R Bhopal1, N Unwin, M White, J Yallop, L Walker, K G Alberti, J Harland, S Patel, N Ahmad, C Turner, B Watson, D Kaur, A Kulkarni, M Laker, A Tavridou.   

Abstract

OBJECTIVE: To compare coronary risk factors and disease prevalence among Indians, Pakistanis, and Bangladeshis, and in all South Asians (these three groups together) with Europeans.
DESIGN: Cross sectional survey.
SETTING: Newcastle upon Tyne. PARTICIPANTS: 259 Indian, 305 Pakistani, 120 Bangladeshi, and 825 European men and women aged 25-74 years. MAIN OUTCOME MEASURES: Social and economic circumstances, lifestyle, self reported symptoms and diseases, blood pressure, electrocardiogram, and anthropometric, haematological, and biochemical measurements.
RESULTS: There were differences in social and economic circumstances, lifestyles, anthropometric measures and disease both between Indians, Pakistanis, and Bangladeshis and between all South Asians and Europeans. Bangladeshis and Pakistanis were the poorest groups. For most risk factors, the Bangladeshis (particularly men) fared the worst: smoking was most common (57%) in that group, and Bangladeshis had the highest concentrations of triglycerides (2.04 mmol/l) and fasting blood glucose (6.6 mmol/l) and the lowest concentration of high density lipoprotein cholesterol (0.97 mmol/l). Blood pressure, however, was lowest in Bangladeshis. Bangladeshis were the shortest (men 164 cm tall v 170 cm for Indians and 174 cm for Europeans). A higher proportion of Pakistani and Bangladeshi men had diabetes (22.4% and 26.6% respectively) than Indians (15.2%). Comparisons of all South Asians with Europeans hid some important differences, but South Asians were still disadvantaged in a wide range of risk factors. Findings in women were similar.
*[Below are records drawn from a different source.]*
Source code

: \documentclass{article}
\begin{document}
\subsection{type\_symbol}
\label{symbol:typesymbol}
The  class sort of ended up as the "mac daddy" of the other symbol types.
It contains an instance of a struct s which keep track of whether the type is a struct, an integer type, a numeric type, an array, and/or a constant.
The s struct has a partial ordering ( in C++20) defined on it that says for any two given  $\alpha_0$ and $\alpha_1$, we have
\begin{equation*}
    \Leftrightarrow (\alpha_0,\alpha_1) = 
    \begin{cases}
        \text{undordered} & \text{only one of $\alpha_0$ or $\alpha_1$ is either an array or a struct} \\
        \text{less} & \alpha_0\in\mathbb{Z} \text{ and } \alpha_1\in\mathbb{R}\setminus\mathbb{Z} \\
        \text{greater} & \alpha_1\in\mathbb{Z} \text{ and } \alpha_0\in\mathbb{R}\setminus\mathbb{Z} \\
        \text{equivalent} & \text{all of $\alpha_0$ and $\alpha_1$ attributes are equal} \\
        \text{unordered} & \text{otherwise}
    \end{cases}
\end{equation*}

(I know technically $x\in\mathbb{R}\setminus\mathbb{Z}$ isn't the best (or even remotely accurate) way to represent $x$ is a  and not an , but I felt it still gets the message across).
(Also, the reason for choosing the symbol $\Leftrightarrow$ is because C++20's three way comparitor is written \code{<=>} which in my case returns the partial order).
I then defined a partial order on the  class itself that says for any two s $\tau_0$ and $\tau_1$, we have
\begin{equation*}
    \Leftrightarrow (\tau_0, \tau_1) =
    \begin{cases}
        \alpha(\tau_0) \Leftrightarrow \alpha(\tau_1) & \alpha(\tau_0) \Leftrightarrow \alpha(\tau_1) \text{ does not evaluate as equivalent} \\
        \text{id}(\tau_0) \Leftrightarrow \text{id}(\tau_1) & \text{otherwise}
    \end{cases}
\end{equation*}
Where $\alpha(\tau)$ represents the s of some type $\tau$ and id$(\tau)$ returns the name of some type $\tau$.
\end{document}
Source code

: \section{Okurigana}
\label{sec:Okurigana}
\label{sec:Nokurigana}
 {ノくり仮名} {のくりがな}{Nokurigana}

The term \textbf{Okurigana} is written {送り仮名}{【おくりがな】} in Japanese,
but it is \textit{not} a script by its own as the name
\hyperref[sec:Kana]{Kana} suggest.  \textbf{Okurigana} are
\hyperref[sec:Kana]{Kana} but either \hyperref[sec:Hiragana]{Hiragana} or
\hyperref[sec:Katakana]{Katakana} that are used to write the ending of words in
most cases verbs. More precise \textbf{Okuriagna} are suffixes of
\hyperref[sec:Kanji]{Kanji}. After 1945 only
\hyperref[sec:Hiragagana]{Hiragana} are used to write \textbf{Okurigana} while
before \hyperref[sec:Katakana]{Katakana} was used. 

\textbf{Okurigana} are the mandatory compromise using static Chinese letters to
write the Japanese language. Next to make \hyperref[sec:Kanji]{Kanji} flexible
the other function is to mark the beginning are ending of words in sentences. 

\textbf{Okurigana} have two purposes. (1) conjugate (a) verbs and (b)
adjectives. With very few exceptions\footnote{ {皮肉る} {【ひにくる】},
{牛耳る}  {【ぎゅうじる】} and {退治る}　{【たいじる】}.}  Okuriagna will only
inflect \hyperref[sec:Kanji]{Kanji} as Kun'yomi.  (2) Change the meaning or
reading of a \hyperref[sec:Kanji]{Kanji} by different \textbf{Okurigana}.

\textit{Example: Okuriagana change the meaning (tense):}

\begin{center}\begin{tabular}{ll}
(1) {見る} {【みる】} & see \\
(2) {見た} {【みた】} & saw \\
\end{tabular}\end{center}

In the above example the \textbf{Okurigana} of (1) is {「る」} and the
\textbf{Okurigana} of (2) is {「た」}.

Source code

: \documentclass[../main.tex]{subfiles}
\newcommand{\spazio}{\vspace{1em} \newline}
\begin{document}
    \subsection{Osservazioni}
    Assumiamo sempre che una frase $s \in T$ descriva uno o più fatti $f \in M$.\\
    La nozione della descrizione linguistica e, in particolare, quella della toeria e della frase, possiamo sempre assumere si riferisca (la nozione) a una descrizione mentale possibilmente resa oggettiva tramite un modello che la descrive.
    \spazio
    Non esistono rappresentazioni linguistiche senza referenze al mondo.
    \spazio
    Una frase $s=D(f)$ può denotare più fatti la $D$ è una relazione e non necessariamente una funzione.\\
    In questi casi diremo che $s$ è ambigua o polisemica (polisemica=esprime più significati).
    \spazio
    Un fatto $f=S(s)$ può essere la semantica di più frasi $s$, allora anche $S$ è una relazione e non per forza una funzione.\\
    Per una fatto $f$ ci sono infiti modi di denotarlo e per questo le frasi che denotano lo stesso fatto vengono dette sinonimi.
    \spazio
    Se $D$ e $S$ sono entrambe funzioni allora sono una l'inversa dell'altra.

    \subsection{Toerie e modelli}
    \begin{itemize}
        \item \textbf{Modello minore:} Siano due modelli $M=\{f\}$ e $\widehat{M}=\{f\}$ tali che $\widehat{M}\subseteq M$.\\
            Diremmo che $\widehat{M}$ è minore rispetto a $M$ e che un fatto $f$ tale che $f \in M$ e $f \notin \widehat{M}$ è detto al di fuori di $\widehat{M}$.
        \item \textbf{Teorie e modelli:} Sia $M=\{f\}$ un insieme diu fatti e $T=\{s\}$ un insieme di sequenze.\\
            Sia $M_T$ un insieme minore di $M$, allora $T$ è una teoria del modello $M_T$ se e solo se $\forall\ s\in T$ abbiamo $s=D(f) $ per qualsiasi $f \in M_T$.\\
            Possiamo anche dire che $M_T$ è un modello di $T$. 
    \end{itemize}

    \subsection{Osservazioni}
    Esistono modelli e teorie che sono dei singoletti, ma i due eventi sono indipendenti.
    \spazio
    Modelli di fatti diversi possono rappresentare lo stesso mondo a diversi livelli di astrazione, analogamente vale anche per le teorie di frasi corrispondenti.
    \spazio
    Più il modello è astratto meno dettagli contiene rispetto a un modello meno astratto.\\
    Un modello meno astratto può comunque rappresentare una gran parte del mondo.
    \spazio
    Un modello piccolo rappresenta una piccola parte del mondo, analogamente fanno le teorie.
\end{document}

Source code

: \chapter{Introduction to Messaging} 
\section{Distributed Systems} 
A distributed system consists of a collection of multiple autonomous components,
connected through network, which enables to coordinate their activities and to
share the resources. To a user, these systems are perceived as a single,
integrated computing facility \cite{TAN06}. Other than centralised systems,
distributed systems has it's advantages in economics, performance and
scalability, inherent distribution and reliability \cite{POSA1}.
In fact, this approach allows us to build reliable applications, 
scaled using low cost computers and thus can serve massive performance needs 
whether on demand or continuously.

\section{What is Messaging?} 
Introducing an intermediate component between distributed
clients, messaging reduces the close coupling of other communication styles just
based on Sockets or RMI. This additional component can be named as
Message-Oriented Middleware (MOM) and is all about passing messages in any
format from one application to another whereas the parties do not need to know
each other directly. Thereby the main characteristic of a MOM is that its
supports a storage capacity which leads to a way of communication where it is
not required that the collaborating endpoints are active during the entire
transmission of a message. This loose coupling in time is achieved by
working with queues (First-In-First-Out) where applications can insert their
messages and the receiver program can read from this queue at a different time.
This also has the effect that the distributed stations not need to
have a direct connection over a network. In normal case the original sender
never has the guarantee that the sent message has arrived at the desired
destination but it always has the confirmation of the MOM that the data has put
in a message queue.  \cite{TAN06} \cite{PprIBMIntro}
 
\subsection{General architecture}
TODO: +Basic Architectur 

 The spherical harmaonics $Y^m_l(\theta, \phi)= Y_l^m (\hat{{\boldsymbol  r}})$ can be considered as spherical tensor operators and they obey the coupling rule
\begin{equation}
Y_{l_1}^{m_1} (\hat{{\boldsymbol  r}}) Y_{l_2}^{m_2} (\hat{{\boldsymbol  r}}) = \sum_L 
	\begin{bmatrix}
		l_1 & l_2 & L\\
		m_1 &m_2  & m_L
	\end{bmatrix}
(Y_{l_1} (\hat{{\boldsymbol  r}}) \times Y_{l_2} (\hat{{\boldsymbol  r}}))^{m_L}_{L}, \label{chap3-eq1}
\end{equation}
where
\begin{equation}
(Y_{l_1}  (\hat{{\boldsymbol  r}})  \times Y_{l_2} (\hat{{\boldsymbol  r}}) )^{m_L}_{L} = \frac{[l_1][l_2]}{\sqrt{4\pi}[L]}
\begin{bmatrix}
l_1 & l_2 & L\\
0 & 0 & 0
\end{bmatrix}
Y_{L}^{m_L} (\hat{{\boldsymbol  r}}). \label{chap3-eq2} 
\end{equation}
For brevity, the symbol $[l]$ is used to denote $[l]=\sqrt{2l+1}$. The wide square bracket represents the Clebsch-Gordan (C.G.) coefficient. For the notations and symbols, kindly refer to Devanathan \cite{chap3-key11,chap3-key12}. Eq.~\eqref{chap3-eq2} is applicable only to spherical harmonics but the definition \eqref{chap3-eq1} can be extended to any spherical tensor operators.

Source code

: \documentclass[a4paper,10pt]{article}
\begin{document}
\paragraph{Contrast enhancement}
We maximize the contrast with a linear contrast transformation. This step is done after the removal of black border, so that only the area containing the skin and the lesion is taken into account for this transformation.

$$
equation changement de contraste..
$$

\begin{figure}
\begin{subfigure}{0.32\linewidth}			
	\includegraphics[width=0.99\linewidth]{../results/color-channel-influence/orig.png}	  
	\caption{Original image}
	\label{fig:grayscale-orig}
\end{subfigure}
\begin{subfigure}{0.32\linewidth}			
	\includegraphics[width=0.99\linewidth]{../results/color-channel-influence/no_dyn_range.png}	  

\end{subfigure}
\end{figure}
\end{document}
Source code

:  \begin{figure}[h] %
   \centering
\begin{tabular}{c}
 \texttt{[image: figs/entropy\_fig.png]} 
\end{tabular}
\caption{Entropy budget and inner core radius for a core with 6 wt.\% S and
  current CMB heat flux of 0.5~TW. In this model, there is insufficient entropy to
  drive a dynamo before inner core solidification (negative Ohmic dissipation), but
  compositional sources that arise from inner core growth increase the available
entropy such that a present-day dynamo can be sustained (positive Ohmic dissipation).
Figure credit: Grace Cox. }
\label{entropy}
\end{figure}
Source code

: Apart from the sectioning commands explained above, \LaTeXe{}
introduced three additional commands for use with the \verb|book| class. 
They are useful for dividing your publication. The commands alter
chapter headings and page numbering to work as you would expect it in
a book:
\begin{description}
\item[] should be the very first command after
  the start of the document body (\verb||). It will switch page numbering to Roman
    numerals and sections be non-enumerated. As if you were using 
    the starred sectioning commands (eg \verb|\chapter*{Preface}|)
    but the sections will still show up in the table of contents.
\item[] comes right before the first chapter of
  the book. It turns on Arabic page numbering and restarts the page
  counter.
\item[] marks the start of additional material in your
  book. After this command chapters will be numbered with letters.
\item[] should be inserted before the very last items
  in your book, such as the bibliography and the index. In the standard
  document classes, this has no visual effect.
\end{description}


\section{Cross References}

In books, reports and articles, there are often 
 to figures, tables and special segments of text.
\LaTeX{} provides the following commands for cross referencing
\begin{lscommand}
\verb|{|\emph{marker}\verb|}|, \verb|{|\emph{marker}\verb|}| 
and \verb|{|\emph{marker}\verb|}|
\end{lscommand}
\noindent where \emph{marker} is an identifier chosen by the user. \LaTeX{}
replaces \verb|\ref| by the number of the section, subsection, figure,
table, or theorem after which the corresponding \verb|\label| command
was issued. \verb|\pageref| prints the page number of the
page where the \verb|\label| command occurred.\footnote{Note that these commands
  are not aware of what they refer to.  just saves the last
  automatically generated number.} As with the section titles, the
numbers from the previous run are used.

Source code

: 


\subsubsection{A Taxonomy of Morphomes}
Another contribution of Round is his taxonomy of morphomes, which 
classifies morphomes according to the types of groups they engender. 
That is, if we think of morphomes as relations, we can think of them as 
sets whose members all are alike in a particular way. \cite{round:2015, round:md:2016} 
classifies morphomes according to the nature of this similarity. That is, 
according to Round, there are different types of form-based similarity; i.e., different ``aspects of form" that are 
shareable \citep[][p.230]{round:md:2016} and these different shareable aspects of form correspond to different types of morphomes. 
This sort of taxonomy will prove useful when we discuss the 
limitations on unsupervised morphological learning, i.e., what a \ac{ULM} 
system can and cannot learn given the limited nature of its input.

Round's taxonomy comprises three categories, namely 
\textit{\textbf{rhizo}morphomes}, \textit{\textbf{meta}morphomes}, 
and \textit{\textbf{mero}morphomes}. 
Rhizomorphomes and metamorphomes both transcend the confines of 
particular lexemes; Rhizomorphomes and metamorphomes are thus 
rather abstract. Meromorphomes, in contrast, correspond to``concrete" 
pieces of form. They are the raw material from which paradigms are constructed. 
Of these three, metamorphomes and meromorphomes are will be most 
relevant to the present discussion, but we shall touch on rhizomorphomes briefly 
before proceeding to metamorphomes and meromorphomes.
CONCLUSION: Risk of coronary heart disease is not uniform among South Asians, and there are important differences between Indians, Pakistanis, and Bangladeshis for many coronary risk factors. The belief that, except for insulin resistance, South Asians have lower levels of coronary risk factors than Europeans is incorrect, and may have arisen from combining ethnic subgroups and examining a narrow range of factors.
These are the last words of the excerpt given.